Peter Ovtcharov (Пётр Сергеевич Овчаров; born 31 December 1981 in Leningrad) is a Russian classical pianist and composer currently residing in Seoul, South Korea. He studied at the Universität Mozarteum Salzburg with German teacher Karl-Heinz Kämmerling and won several prizes and awards, including the Second Prize at the International Vladimir Krainev Competition in Kharkiv, Ukraine (1992), Silver Medaille at the 3rd International Tchaikovsky Competition for Young Musicians (ex aequo with Korean pianist Son Yeol-Eum, 1997), the First Prize at the National Austrian competition "Gradus ad Parnassum" (2004), Silvio Bengalli Piano Prize (Italy, 2004) and the Third Prize at the International Beethoven Competition in Vienna (2005). In 2006, he received the Luitpold Prize of the Year from the prestigious German festival "Kissinger Sommer".

== Teaching ==

Recently, Peter Ovtcharov is a Professor of Yonsei University.
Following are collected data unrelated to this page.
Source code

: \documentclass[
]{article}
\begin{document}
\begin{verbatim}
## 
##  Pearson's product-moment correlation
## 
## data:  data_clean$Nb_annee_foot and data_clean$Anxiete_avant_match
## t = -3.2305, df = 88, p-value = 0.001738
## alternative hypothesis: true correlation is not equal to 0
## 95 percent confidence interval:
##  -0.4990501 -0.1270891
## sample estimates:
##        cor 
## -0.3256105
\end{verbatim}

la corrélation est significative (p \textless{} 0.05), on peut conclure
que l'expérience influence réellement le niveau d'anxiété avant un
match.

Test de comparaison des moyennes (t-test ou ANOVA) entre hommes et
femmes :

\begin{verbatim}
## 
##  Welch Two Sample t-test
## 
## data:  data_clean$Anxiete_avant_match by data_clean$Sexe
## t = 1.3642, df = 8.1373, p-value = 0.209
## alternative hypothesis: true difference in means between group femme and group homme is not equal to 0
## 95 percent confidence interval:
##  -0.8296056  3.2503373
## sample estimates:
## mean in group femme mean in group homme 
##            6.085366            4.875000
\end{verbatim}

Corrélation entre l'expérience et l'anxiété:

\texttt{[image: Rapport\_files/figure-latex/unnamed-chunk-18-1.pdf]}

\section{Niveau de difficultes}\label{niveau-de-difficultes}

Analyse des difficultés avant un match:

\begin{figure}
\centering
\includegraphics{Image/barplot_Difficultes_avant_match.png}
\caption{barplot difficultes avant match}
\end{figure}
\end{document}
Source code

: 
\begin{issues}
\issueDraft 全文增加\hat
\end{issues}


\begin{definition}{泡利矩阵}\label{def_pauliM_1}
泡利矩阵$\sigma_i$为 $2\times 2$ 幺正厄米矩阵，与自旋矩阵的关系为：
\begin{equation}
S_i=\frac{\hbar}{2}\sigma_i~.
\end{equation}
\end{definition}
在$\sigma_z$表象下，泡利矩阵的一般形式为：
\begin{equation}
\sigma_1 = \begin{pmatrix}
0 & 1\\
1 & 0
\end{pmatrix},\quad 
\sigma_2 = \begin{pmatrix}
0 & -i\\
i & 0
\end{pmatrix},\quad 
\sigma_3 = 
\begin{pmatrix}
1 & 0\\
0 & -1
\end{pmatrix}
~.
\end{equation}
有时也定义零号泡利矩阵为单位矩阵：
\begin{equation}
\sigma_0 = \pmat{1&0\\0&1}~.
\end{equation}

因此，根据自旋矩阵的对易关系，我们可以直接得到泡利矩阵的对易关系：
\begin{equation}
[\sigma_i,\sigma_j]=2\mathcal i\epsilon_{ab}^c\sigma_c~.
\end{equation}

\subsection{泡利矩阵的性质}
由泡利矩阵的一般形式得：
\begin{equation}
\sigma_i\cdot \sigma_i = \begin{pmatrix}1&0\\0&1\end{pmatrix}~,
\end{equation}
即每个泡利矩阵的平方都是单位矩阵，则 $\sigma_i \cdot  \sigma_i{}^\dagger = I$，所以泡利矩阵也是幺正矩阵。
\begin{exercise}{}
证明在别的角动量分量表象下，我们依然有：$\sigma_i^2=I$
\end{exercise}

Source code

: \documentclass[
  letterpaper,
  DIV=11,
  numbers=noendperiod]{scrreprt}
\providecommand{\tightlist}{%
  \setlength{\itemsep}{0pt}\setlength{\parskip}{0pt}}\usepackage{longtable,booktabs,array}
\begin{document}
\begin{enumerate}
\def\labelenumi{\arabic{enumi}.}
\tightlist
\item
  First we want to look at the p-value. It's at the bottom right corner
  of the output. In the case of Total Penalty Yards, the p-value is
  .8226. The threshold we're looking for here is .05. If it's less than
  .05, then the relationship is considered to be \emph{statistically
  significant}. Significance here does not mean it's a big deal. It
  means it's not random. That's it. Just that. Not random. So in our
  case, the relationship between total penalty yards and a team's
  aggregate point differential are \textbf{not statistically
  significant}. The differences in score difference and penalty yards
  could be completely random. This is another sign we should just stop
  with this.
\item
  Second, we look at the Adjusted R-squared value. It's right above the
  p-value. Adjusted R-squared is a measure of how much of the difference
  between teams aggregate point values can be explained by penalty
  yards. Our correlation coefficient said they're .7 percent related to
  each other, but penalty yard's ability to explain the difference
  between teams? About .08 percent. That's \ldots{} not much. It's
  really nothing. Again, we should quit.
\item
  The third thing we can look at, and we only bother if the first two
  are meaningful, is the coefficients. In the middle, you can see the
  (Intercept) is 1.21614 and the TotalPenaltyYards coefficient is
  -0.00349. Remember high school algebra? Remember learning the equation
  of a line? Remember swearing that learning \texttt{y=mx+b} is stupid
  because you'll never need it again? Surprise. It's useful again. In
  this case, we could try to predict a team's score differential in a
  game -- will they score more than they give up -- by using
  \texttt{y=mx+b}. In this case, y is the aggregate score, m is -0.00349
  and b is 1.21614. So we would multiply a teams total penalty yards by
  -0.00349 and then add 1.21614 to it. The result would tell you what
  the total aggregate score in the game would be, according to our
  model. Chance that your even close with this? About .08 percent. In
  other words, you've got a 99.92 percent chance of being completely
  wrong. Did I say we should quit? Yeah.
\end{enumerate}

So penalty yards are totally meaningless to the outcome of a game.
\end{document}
He is giving numerous concerts, masterclasses and lectures in Europe and Asia.

== Composition ==

His compositions include works for piano solo (released 2021 as an album), chamber music, as well the symphonic poem "The Battle".

== Discography ==

- Rachmaninoff Etudes-Tableaux (Complete) (2003, ram Germany)
- Chopin Mazurkas (Complete) (2006, ram Germany, 2 CD)
- Rabl, Zemlinsky: Trios and Quartets with Eggner, Zimper, Suklar (2020, Gramola 99228)
- Peter Ovtcharov. Piano Works (Davidsbündler 21 Records, 2021)

== Family ==

His father is a notable Russian movie director and scriptwriter Sergei Ovtcharov, winner of numerous international prizes, including Golden Bear at the Berlin Film Festival and nominations for the Palme d'Or in Cannes Film Festival.